_Exercise aim:_
An exact copy of the lines from the one containing "# Start testing" through the last line below is required; include both of those lines and no others.

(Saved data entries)

# # # # # # #

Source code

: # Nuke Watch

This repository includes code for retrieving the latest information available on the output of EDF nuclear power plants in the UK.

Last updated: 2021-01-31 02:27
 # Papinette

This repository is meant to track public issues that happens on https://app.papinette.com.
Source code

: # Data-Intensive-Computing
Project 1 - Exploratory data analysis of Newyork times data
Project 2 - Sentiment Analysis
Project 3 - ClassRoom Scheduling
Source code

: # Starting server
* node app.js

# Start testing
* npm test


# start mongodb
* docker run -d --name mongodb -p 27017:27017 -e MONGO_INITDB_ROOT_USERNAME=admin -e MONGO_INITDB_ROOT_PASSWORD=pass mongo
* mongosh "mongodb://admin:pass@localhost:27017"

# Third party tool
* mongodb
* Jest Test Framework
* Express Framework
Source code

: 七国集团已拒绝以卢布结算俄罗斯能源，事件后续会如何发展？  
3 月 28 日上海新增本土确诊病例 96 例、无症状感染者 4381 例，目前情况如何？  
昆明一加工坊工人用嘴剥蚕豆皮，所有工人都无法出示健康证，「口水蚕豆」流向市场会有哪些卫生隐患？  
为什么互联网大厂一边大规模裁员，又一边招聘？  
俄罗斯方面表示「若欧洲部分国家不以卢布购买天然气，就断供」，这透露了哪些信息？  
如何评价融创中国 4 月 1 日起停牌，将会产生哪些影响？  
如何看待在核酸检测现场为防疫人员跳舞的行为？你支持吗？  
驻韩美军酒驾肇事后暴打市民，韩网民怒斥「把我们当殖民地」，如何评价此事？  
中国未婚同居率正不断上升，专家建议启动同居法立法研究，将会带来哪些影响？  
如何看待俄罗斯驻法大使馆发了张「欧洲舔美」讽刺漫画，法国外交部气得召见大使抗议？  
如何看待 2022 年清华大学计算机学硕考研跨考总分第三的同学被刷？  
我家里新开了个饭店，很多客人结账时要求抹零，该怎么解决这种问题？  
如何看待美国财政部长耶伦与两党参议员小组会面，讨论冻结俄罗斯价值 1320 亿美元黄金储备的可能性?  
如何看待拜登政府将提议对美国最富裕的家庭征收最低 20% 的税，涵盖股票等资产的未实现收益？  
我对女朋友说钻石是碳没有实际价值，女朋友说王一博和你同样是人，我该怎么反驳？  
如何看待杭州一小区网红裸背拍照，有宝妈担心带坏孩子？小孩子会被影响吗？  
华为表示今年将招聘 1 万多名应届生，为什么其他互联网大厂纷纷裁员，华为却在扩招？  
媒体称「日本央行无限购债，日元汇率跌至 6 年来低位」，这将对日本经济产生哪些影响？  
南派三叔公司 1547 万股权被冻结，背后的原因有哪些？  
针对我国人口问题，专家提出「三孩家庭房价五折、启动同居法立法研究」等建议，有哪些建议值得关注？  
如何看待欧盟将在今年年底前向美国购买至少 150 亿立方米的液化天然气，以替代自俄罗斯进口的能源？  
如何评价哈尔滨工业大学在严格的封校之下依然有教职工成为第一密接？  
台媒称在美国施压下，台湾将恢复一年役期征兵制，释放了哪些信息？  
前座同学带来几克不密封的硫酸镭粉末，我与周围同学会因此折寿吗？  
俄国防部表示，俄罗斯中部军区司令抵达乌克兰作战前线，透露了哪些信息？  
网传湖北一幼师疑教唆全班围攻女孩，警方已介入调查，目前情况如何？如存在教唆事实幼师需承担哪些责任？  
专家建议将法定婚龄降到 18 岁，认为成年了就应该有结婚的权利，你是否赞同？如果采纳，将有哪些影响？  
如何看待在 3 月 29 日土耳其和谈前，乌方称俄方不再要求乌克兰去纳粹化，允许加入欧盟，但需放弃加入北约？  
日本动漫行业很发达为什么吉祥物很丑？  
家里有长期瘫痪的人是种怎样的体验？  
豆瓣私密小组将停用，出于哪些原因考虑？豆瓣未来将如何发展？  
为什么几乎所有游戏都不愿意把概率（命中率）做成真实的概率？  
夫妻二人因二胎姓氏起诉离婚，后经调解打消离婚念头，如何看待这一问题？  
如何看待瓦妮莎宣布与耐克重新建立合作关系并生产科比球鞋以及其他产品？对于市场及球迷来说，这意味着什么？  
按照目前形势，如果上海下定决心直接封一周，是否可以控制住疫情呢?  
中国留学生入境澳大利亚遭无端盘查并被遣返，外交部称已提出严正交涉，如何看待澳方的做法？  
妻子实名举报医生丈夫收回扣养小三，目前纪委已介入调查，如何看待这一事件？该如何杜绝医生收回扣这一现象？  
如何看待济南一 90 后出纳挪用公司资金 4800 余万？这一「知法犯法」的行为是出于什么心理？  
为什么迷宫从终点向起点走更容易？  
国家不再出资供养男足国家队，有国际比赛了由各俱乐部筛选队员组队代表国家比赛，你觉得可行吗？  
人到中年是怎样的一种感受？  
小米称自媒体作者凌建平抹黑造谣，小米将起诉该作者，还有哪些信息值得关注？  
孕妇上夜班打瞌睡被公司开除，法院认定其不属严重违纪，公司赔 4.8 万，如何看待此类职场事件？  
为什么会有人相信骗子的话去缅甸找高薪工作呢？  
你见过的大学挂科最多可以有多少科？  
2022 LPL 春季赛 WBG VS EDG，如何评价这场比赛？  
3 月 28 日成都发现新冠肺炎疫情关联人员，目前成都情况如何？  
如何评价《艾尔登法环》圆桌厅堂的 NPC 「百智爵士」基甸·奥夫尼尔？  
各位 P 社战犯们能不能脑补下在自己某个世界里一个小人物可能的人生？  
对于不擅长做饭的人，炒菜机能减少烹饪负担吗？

# # # # # # #

_Result for this exercise:_
# Start testing
* npm test


# start mongodb
* docker run -d --name mongodb -p 27017:27017 -e MONGO_INITDB_ROOT_USERNAME=admin -e MONGO_INITDB_ROOT_PASSWORD=pass mongo
* mongosh "mongodb://admin:pass@localhost:27017"

# Third party tool
* mongodb
* Jest Test Framework
* Express Framework
Source code

: 七国集团已拒绝以卢布结算俄罗斯能源，事件后续会如何发展？  
3 月 28 日上海新增本土确诊病例 96 例、无症状感染者 4381 例，目前情况如何？  
昆明一加工坊工人用嘴剥蚕豆皮，所有工人都无法出示健康证，「口水蚕豆」流向市场会有哪些卫生隐患？  
为什么互联网大厂一边大规模裁员，又一边招聘？  
俄罗斯方面表示「若欧洲部分国家不以卢布购买天然气，就断供」，这透露了哪些信息？  
如何评价融创中国 4 月 1 日起停牌，将会产生哪些影响？  
如何看待在核酸检测现场为防疫人员跳舞的行为？你支持吗？  
驻韩美军酒驾肇事后暴打市民，韩网民怒斥「把我们当殖民地」，如何评价此事？  
中国未婚同居率正不断上升，专家建议启动同居法立法研究，将会带来哪些影响？  
如何看待俄罗斯驻法大使馆发了张「欧洲舔美」讽刺漫画，法国外交部气得召见大使抗议？  
如何看待 2022 年清华大学计算机学硕考研跨考总分第三的同学被刷？  
我家里新开了个饭店，很多客人结账时要求抹零，该怎么解决这种问题？  
如何看待美国财政部长耶伦与两党参议员小组会面，讨论冻结俄罗斯价值 1320 亿美元黄金储备的可能性?  
如何看待拜登政府将提议对美国最富裕的家庭征收最低 20% 的税，涵盖股票等资产的未实现收益？  
我对女朋友说钻石是碳没有实际价值，女朋友说王一博和你同样是人，我该怎么反驳？  
如何看待杭州一小区网红裸背拍照，有宝妈担心带坏孩子？小孩子会被影响吗？  
华为表示今年将招聘 1 万多名应届生，为什么其他互联网大厂纷纷裁员，华为却在扩招？  
媒体称「日本央行无限购债，日元汇率跌至 6 年来低位」，这将对日本经济产生哪些影响？  
南派三叔公司 1547 万股权被冻结，背后的原因有哪些？  
针对我国人口问题，专家提出「三孩家庭房价五折、启动同居法立法研究」等建议，有哪些建议值得关注？  
如何看待欧盟将在今年年底前向美国购买至少 150 亿立方米的液化天然气，以替代自俄罗斯进口的能源？  
如何评价哈尔滨工业大学在严格的封校之下依然有教职工成为第一密接？  
台媒称在美国施压下，台湾将恢复一年役期征兵制，释放了哪些信息？  
前座同学带来几克不密封的硫酸镭粉末，我与周围同学会因此折寿吗？  
俄国防部表示，俄罗斯中部军区司令抵达乌克兰作战前线，透露了哪些信息？  
网传湖北一幼师疑教唆全班围攻女孩，警方已介入调查，目前情况如何？如存在教唆事实幼师需承担哪些责任？  
专家建议将法定婚龄降到 18 岁，认为成年了就应该有结婚的权利，你是否赞同？如果采纳，将有哪些影响？  
如何看待在 3 月 29 日土耳其和谈前，乌方称俄方不再要求乌克兰去纳粹化，允许加入欧盟，但需放弃加入北约？  
日本动漫行业很发达为什么吉祥物很丑？  
家里有长期瘫痪的人是种怎样的体验？  
豆瓣私密小组将停用，出于哪些原因考虑？豆瓣未来将如何发展？  
为什么几乎所有游戏都不愿意把概率（命中率）做成真实的概率？  
夫妻二人因二胎姓氏起诉离婚，后经调解打消离婚念头，如何看待这一问题？  
如何看待瓦妮莎宣布与耐克重新建立合作关系并生产科比球鞋以及其他产品？对于市场及球迷来说，这意味着什么？  
按照目前形势，如果上海下定决心直接封一周，是否可以控制住疫情呢?  
中国留学生入境澳大利亚遭无端盘查并被遣返，外交部称已提出严正交涉，如何看待澳方的做法？  
妻子实名举报医生丈夫收回扣养小三，目前纪委已介入调查，如何看待这一事件？该如何杜绝医生收回扣这一现象？  
如何看待济南一 90 后出纳挪用公司资金 4800 余万？这一「知法犯法」的行为是出于什么心理？  
为什么迷宫从终点向起点走更容易？  
国家不再出资供养男足国家队，有国际比赛了由各俱乐部筛选队员组队代表国家比赛，你觉得可行吗？  
人到中年是怎样的一种感受？  
小米称自媒体作者凌建平抹黑造谣，小米将起诉该作者，还有哪些信息值得关注？  
孕妇上夜班打瞌睡被公司开除，法院认定其不属严重违纪，公司赔 4.8 万，如何看待此类职场事件？  
为什么会有人相信骗子的话去缅甸找高薪工作呢？  
你见过的大学挂科最多可以有多少科？  
2022 LPL 春季赛 WBG VS EDG，如何评价这场比赛？  
3 月 28 日成都发现新冠肺炎疫情关联人员，目前成都情况如何？  
如何评价《艾尔登法环》圆桌厅堂的 NPC 「百智爵士」基甸·奥夫尼尔？  
各位 P 社战犯们能不能脑补下在自己某个世界里一个小人物可能的人生？  
对于不擅长做饭的人，炒菜机能减少烹饪负担吗？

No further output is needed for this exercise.